## EXERCISE BRIEF
Find each line in the records below that contains the word "file", and copy it out.

[Source texts of formatted documents]
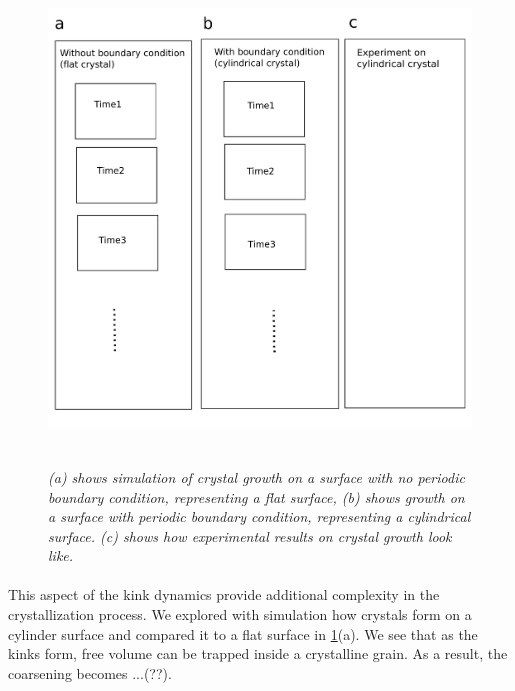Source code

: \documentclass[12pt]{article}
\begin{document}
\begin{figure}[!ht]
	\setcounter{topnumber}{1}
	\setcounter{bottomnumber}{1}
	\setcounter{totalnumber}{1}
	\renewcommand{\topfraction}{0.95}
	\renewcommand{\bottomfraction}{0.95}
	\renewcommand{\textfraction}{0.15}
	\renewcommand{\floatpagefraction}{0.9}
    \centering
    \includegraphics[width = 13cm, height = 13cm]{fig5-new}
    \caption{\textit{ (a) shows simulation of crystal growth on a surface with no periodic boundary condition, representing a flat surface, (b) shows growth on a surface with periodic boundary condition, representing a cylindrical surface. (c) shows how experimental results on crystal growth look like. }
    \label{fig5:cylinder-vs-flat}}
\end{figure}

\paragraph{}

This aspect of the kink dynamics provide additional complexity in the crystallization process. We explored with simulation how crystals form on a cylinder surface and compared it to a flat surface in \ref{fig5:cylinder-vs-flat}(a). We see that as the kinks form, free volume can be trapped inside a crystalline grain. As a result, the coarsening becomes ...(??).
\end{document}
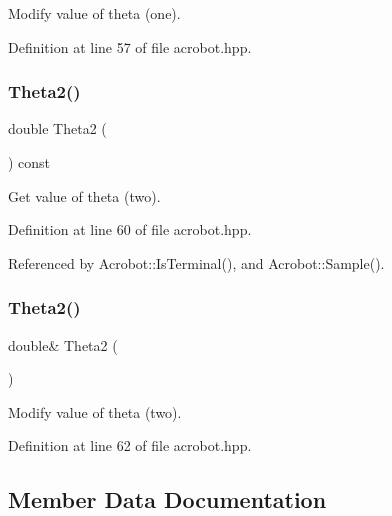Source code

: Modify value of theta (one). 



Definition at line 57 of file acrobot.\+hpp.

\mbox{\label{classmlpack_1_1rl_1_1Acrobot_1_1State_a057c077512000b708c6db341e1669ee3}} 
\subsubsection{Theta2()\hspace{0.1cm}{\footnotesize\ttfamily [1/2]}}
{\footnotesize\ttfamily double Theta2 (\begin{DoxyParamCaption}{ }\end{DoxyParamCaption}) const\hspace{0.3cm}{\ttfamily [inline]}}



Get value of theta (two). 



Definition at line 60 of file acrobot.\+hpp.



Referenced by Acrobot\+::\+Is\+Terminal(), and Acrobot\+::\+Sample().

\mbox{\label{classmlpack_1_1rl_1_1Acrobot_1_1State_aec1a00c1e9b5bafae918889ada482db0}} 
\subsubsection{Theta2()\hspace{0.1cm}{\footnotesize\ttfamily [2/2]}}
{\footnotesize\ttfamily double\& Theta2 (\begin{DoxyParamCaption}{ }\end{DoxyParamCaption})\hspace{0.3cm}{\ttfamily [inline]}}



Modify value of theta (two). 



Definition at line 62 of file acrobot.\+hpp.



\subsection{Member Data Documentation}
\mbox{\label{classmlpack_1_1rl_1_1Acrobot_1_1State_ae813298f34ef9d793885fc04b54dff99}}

## ANSWER TO THE EXERCISE
Definition at line 57 of file acrobot.\+hpp.
Definition at line 60 of file acrobot.\+hpp.
Definition at line 62 of file acrobot.\+hpp.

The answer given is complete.